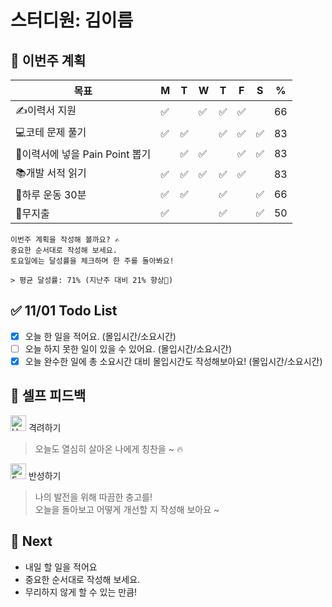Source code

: # 스터디원: 김이름

## 🚀 이번주 계획

| 목표                            | M   | T   | W   | T   | F   | S   | %   |
| ------------------------------- | --- | --- | --- | --- | --- | --- | --- |
| ✍️이력서 지원               | ✅  |     | ✅  | ✅ |  ✅  |     | 66   |
| 💻코테 문제 풀기             | ✅  |  ✅ |     |  ✅ | ✅  |  ✅ | 83  |
| 📌이력서에 넣을 Pain Point 뽑기 |     | ✅ | ✅ |     | ✅  | ✅  | 83  |
| 📚개발 서적 읽기               | ✅  | ✅ | ✅ | ✅ | ✅ |     | 83  |
| 💪하루 운동 30분                | ✅  | ✅  |     | ✅  |     | ✅ | 66  |
| 💸무지출                        | ✅  |     |     | ✅  |     | ✅  | 50  |

```text
이번주 계획을 작성해 볼까요? ✍
중요한 순서대로 작성해 보세요.
토요일에는 달성률을 체크하며 한 주를 돌아봐요!

> 평균 달성률: 71% (지난주 대비 21% 향상🎉)
```

## ✅ 11/01 Todo List

- [x] 오늘 한 일을 적어요. (몰입시간/소요시간)
- [ ] 오늘 하지 못한 일이 있을 수 있어요. (몰입시간/소요시간)
- [x] 오늘 완수한 일에 총 소요시간 대비 몰입시간도 작성해보아요! (몰입시간/소요시간)

## 🎉 셀프 피드백

<img src="https://raw.githubusercontent.com/Tarikul-Islam-Anik/Animated-Fluent-Emojis/master/Emojis/Smilies/Hugging%20Face.png" alt="Hugging Face" width="25" height="25"> 격려하기</img>

> 오늘도 열심히 살아온 나에게 칭찬을 ~ 🔥

<img src="https://raw.githubusercontent.com/Tarikul-Islam-Anik/Animated-Fluent-Emojis/master/Emojis/Smilies/Face%20with%20Monocle.png" alt="Face with Monocle" width="25" height="25"> 반성하기</img>

> 나의 발전을 위해 따끔한 충고를! <br>
> 오늘을 돌아보고 어떻게 개선할 지 작성해 보아요 ~ <br>

## 🌱 Next

- 내일 할 일을 적어요
- 중요한 순서대로 작성해 보세요.
- 무리하지 않게 할 수 있는 만큼!
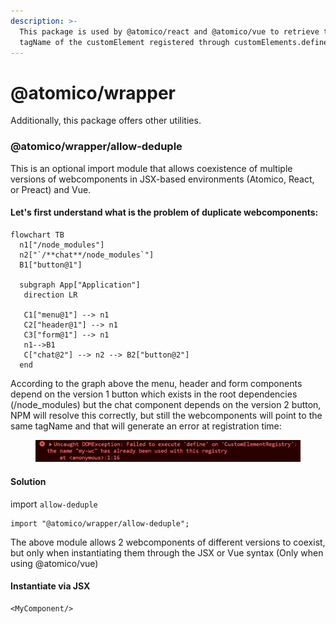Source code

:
 ```yaml
---
description: >-
  This package is used by @atomico/react and @atomico/vue to retrieve the
  tagName of the customElement registered through customElements.define
---
```


# @atomico/wrapper

Additionally, this package offers other utilities.

### @atomico/wrapper/allow-deduple&#x20;

This is an optional import module that allows coexistence of multiple versions of webcomponents in JSX-based environments (Atomico, React, or Preact) and Vue.

#### Let's first understand what is the problem of duplicate webcomponents:

```mermaid
flowchart TB
  n1["/node_modules"]
  n2["`/**chat**/node_modules`"]
  B1["button@1"]

  subgraph App["Application"]
   direction LR

   C1["menu@1"] --> n1 
   C2["header@1"] --> n1 
   C3["form@1"] --> n1 
   n1-->B1
   C["chat@2"] --> n2 --> B2["button@2"]
  end

```

According to the graph above the menu, header and form components depend on the version 1 button which exists in the root dependencies (/node\_modules) but the chat component depends on the version 2 button, NPM will resolve this correctly, but still the webcomponents will point to the same tagName and that will generate an error at registration time:

<figure><img src="../.gitbook/assets/image.png" alt=""><figcaption></figcaption></figure>

#### Solution

import `allow-deduple`

```tsx
import "@atomico/wrapper/allow-deduple";
```

The above module allows 2 webcomponents of different versions to coexist, but only when instantiating them through the JSX or Vue syntax (Only when using @atomico/vue)

#### Instantiate via JSX

```tsx
<MyComponent/>
```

━━━━━━━━━━━━━━━━━━━━━━━━━━━━━━

## [What the task asks]
Would you show each line of the material above that contains the string "button"?

## [Answer box]
  B1["button@1"]
   C["chat@2"] --> n2 --> B2["button@2"]
According to the graph above the menu, header and form components depend on the version 1 button which exists in the root dependencies (/node\_modules) but the chat component depends on the version 2 button, NPM will resolve this correctly, but still the webcomponents will point to the same tagName and that will generate an error at registration time:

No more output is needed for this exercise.